CalPERS is the largest public pension fund in the US and is among one of Tesla's 30 largest investors with about 9.5 million shares, according to Bloomberg. Frost told CNBC that the fund initially voted for Musk's pay package when it was taken to a shareholder vote in 2018, but CalPERS later corrected her comments in a post on X, clarifying that the fund voted against the proposal in 2018 as well.
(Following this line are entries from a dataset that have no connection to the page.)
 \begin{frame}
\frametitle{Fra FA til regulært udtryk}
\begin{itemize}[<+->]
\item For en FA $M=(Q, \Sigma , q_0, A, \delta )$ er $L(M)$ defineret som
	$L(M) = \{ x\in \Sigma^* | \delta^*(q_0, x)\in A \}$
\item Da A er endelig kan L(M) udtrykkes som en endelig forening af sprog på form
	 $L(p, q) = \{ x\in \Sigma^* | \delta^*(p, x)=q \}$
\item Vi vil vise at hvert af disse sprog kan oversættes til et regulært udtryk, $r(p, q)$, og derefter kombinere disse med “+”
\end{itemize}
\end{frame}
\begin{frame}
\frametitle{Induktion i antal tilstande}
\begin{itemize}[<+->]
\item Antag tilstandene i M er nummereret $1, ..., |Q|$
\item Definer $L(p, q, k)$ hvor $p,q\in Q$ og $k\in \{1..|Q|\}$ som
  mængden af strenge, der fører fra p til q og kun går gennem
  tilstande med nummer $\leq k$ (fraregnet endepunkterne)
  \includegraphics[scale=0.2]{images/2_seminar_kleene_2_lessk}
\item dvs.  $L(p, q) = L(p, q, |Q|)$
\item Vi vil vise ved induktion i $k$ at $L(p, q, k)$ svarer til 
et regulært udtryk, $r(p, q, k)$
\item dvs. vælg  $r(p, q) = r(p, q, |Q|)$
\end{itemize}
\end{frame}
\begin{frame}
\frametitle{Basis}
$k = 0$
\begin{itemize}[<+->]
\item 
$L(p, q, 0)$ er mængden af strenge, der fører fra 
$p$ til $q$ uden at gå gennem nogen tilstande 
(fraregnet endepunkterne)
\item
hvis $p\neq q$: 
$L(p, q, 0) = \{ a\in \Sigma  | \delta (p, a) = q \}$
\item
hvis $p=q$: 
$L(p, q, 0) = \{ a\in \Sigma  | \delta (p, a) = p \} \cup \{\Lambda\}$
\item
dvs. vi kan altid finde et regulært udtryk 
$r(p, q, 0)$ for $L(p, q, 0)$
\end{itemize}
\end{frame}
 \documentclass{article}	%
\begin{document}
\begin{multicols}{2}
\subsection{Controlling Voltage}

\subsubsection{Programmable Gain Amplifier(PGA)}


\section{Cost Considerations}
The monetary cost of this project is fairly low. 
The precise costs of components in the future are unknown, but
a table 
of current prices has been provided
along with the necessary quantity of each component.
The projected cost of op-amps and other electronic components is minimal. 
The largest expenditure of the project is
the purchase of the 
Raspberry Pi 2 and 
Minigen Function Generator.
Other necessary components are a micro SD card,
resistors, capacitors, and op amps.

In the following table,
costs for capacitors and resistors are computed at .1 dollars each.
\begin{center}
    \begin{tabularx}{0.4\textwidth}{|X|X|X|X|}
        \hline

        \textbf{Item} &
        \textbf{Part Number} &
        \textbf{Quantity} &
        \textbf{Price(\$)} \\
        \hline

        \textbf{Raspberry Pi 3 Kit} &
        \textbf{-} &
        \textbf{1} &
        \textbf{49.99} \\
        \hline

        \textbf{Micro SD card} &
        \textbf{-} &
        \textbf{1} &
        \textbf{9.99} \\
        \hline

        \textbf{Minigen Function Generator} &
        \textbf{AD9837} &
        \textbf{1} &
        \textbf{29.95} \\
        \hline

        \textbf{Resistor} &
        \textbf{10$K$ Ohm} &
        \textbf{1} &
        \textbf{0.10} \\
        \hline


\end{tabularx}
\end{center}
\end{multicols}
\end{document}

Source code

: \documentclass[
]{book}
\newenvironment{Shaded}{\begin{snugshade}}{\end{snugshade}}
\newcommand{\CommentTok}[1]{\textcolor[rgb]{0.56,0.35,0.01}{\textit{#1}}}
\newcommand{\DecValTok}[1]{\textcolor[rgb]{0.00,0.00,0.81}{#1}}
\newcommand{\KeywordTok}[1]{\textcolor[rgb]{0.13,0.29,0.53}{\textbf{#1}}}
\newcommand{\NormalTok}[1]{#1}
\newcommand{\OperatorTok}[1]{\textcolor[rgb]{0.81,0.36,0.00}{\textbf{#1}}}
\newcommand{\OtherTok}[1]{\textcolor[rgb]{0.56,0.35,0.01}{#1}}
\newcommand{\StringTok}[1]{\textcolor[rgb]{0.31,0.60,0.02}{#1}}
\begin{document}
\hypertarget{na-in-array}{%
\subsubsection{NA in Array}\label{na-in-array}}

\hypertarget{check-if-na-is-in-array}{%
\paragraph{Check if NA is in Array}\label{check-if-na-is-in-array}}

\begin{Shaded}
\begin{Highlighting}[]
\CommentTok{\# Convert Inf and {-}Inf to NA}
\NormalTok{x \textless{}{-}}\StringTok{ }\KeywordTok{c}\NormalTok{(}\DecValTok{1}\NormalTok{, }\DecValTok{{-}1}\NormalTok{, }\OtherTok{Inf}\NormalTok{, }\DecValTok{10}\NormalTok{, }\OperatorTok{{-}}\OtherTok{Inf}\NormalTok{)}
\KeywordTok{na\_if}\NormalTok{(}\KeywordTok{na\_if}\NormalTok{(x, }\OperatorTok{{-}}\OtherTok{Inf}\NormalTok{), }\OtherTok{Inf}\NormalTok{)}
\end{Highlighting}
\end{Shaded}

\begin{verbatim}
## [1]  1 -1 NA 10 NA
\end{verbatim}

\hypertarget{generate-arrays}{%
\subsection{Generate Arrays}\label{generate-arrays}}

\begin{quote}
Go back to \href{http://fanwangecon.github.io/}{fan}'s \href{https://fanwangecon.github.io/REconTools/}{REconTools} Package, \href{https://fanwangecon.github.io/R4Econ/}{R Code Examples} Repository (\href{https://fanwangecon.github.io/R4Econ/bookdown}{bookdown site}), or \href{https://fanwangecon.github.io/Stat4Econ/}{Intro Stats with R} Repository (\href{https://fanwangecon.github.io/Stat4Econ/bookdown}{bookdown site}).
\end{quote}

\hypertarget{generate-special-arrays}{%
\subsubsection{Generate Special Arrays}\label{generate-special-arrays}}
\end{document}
Musk does not receive a salary from Tesla and his pay package is centered on a series of goalposts around the carmaker's financial growth. The plan, which was valued at $55 billion by Bloomberg when it was struck down by a Delaware judge in January, involves a 10-year grant of 12 tranches of stock options that are vested when Tesla hits specific targets. When the company hits each milestone, Musk gets stock equal to 1% of outstanding shares at the time of the grant. Tesla said it hit all of the 12 targets as of 2023.
Musk quickly posted on social media to criticize CalPERS's stance on the proposal on Wednesday.
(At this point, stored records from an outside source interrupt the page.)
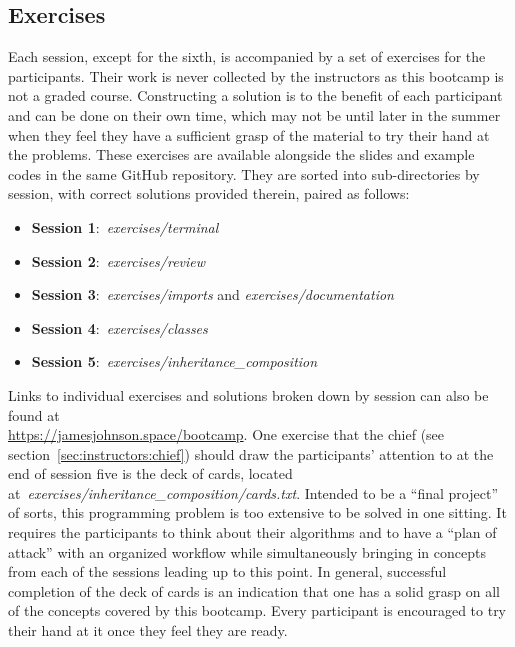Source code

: \subsection{Exercises}
\label{sec:curriculum:exercises}
\noindent
Each session, except for the sixth, is accompanied by a set of exercises for
the participants.
Their work is never collected by the instructors as this bootcamp is not a
graded course.
Constructing a solution is to the benefit of each participant and can be done
on their own time, which may not be until later in the summer when they feel
they have a sufficient grasp of the material to try their hand at the problems.
These exercises are available alongside the slides and example codes in the
same GitHub repository.
They are sorted into sub-directories by session, with correct solutions
provided therein, paired as follows:
\begin{itemize}

	\item \textbf{Session 1}:~\textit{exercises/terminal}

	\item \textbf{Session 2}:~\textit{exercises/review}

	\item \textbf{Session 3}:~\textit{exercises/imports} and
	\textit{exercises/documentation}

	\item \textbf{Session 4}:~\textit{exercises/classes}

	\item \textbf{Session 5}:~\textit{exercises/inheritance\_composition}

\end{itemize}
Links to individual exercises and solutions broken down by session can also be
found at \\ \url{https://jamesjohnson.space/bootcamp}.
One exercise that the chief (see section~\ref{sec:instructors:chief}) should
draw the participants' attention to at the end of session five is the deck
of cards, located at~\textit{exercises/inheritance\_composition/cards.txt}.
Intended to be a ``final project'' of sorts, this programming problem is too
extensive to be solved in one sitting.
It requires the participants to think about their algorithms and to have a
``plan of attack'' with an organized workflow while simultaneously bringing in
concepts from each of the sessions leading up to this point.
In general, successful completion of the deck of cards is an indication that
one has a solid grasp on all of the concepts covered by this bootcamp.
Every participant is encouraged to try their hand at it once they feel they are
ready.

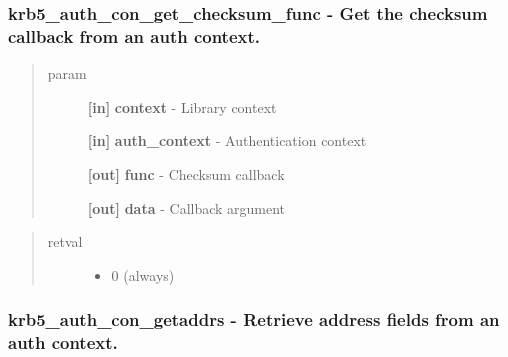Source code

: \documentclass[letterpaper,10pt,english]{sphinxmanual}
\begin{document}
\subsubsection{krb5\_auth\_con\_get\_checksum\_func -  Get the checksum callback from an auth context.}
\label{appdev/refs/api/krb5_auth_con_get_checksum_func::doc}\label{appdev/refs/api/krb5_auth_con_get_checksum_func:krb5-auth-con-get-checksum-func-get-the-checksum-callback-from-an-auth-context}

\begin{fulllineitems}
\label{appdev/refs/api/krb5_auth_con_get_checksum_func:c.krb5_auth_con_get_checksum_func}
\end{fulllineitems}

\begin{quote}\begin{description}
\item[{param}] \leavevmode
\textbf{{[}in{]}} \textbf{context} - Library context

\textbf{{[}in{]}} \textbf{auth\_context} - Authentication context

\textbf{{[}out{]}} \textbf{func} - Checksum callback

\textbf{{[}out{]}} \textbf{data} - Callback argument

\end{description}\end{quote}
\begin{quote}\begin{description}
\item[{retval}] \leavevmode\begin{itemize}
\item {} 
0   (always)

\end{itemize}

\end{description}\end{quote}


\subsubsection{krb5\_auth\_con\_getaddrs -  Retrieve address fields from an auth context.}
\label{appdev/refs/api/krb5_auth_con_getaddrs:krb5-auth-con-getaddrs-retrieve-address-fields-from-an-auth-context}\label{appdev/refs/api/krb5_auth_con_getaddrs::doc}
\end{document}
"What she's saying makes no sense, as all the contractual milestones were met. CalPERS is breaking their word," Musk wrote on X.
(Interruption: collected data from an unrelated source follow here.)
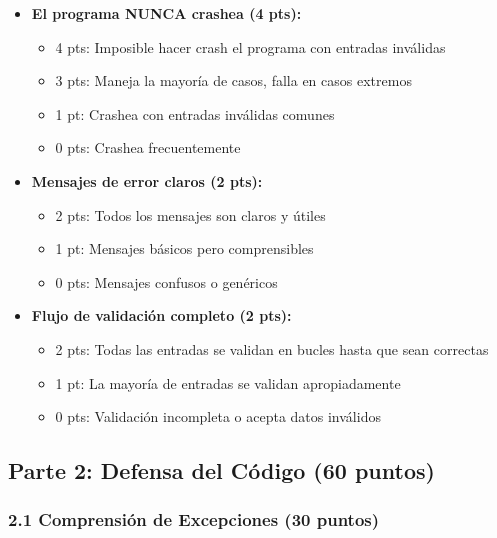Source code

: \documentclass[12pt,a4paper]{article}
\begin{document}
\begin{itemize}[leftmargin=*]
    \item \textbf{El programa NUNCA crashea (4 pts):}
    \begin{itemize}
        \item 4 pts: Imposible hacer crash el programa con entradas inválidas
        \item 3 pts: Maneja la mayoría de casos, falla en casos extremos
        \item 1 pt: Crashea con entradas inválidas comunes
        \item 0 pts: Crashea frecuentemente
    \end{itemize}
    
    \item \textbf{Mensajes de error claros (2 pts):}
    \begin{itemize}
        \item 2 pts: Todos los mensajes son claros y útiles
        \item 1 pt: Mensajes básicos pero comprensibles
        \item 0 pts: Mensajes confusos o genéricos
    \end{itemize}
    
    \item \textbf{Flujo de validación completo (2 pts):}
    \begin{itemize}
        \item 2 pts: Todas las entradas se validan en bucles hasta que sean correctas
        \item 1 pt: La mayoría de entradas se validan apropiadamente
        \item 0 pts: Validación incompleta o acepta datos inválidos
    \end{itemize}
\end{itemize}

\subsection{Parte 2: Defensa del Código (60 puntos)}

\subsubsection{2.1 Comprensión de Excepciones (30 puntos)}
\end{document}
CalPERS is joining a growing list of investment funds that are publicly expressing their desire to vote against Tesla's compensation plan for Musk. On May 21, a group of shareholders filed a letter with the Securities and Exchange Commission calling for investors to vote against both Musk's pay package and the proposal to reelect James Murdoch and Kimbal Musk. Separately, proxy advisory firm Glass Lewis said in a report on Saturday that the pay plan was "excessive" and presented investors with "uncertain benefits and additional risk."
Meanwhile, Tesla has been pulling out all the stops to promote the proposal. On Wednesday, the company began offering investors the opportunity to tour the Texas gigafactory alongside Musk in exchange for proof they'd voted in Tesla's annual meeting. Tesla has also argued the compensation plan is "critical to the future success of Tesla" and has even paid for a handful of advertisements promoting the pay plan.
The annual meeting for investors will take place on June 13. Shareholders will be asked to vote on several proposals in addition to the proposal to reinstate Musk's pay package, which was struck down by a Delaware judge earlier this year. The company is also asking investors to vote on a proposal to move Tesla's state of incorporation from Delaware to Texas and a separate proposal to reelect Tesla board members Kimbal Musk and Murdoch.
A spokesperson for Tesla did not immediately respond to a request for comment.
Correction, May 30: This story has been updated to reflect that CalPERS has said it voted against the 2018 pay proposal for Elon Musk, not for it, as its CEO initially said during the interview with CNBC.